> **Task objective**: Take the lines of the data below from the very first through the line containing "3. **Entorno y" and output them exactly, pictures excluded.

> **Record extracts**:
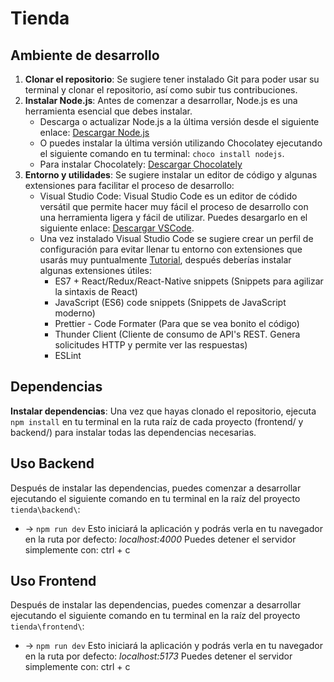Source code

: # Tienda

## Ambiente de desarrollo

1. **Clonar el repositorio**: Se sugiere tener instalado Git para poder usar su terminal y clonar el repositorio, así como subir tus contribuciones.
2. **Instalar Node.js**: Antes de comenzar a desarrollar, Node.js es una herramienta esencial que debes instalar.
    - Descarga o actualizar Node.js a la última versión desde el siguiente enlace: [Descargar Node.js](https://nodejs.org/en/download)
    - O puedes instalar la última versión utilizando Chocolatey ejecutando el siguiente comando en tu terminal: `choco install nodejs`.
    - Para instalar Chocolately: [Descargar Chocolately](https://chocolatey.org/install)
3. **Entorno y utilidades**: Se sugiere instalar un editor de código y algunas extensiones para facilitar el proceso de desarrollo:
    - Visual Studio Code: Visual Studio Code es un editor de códido versátil que permite hacer muy fácil el proceso de desarrollo con una herramienta ligera y fácil de utilizar. Puedes desargarlo en el siguiente enlace: [Descargar VSCode](https://code.visualstudio.com/download).
    - Una vez instalado Visual Studio Code se sugiere crear un perfil de configuración para evitar llenar tu entorno con extensiones que usarás muy puntualmente [Tutorial](https://www.youtube.com/watch?v=_2F2Zt-_tUA), después deberías instalar algunas extensiones útiles:
        * ES7 + React/Redux/React-Native snippets (Snippets para agilizar la sintaxis de React)
        * JavaScript (ES6) code snippets (Snippets de JavaScript moderno)
        * Prettier - Code Formater (Para que se vea bonito el código)
        * Thunder Client (Cliente de consumo de API's REST. Genera solicitudes HTTP y permite ver las respuestas)
        * ESLint

## Dependencias
**Instalar dependencias**: Una vez que hayas clonado el repositorio, ejecuta `npm install` en tu terminal en la ruta raíz de cada proyecto (frontend/ y backend/) para instalar todas las dependencias necesarias.


## Uso Backend

Después de instalar las dependencias, puedes comenzar a desarrollar ejecutando el siguiente comando en tu terminal en la raíz del proyecto `tienda\backend\`:

-   -> `npm run dev`
    Esto iniciará la aplicación y podrás verla en tu navegador en la ruta por defecto: _localhost:4000_
    Puedes detener el servidor simplemente con: ctrl + c

## Uso Frontend

Después de instalar las dependencias, puedes comenzar a desarrollar ejecutando el siguiente comando en tu terminal en la raíz del proyecto `tienda\frontend\`:

-   -> `npm run dev`
    Esto iniciará la aplicación y podrás verla en tu navegador en la ruta por defecto: _localhost:5173_
    Puedes detener el servidor simplemente con: ctrl + c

> **Answer to this exercise**:
Source code

: # Tienda

## Ambiente de desarrollo

1. **Clonar el repositorio**: Se sugiere tener instalado Git para poder usar su terminal y clonar el repositorio, así como subir tus contribuciones.
2. **Instalar Node.js**: Antes de comenzar a desarrollar, Node.js es una herramienta esencial que debes instalar.
    - Descarga o actualizar Node.js a la última versión desde el siguiente enlace: [Descargar Node.js](https://nodejs.org/en/download)
    - O puedes instalar la última versión utilizando Chocolatey ejecutando el siguiente comando en tu terminal: `choco install nodejs`.
    - Para instalar Chocolately: [Descargar Chocolately](https://chocolatey.org/install)
3. **Entorno y utilidades**: Se sugiere instalar un editor de código y algunas extensiones para facilitar el proceso de desarrollo:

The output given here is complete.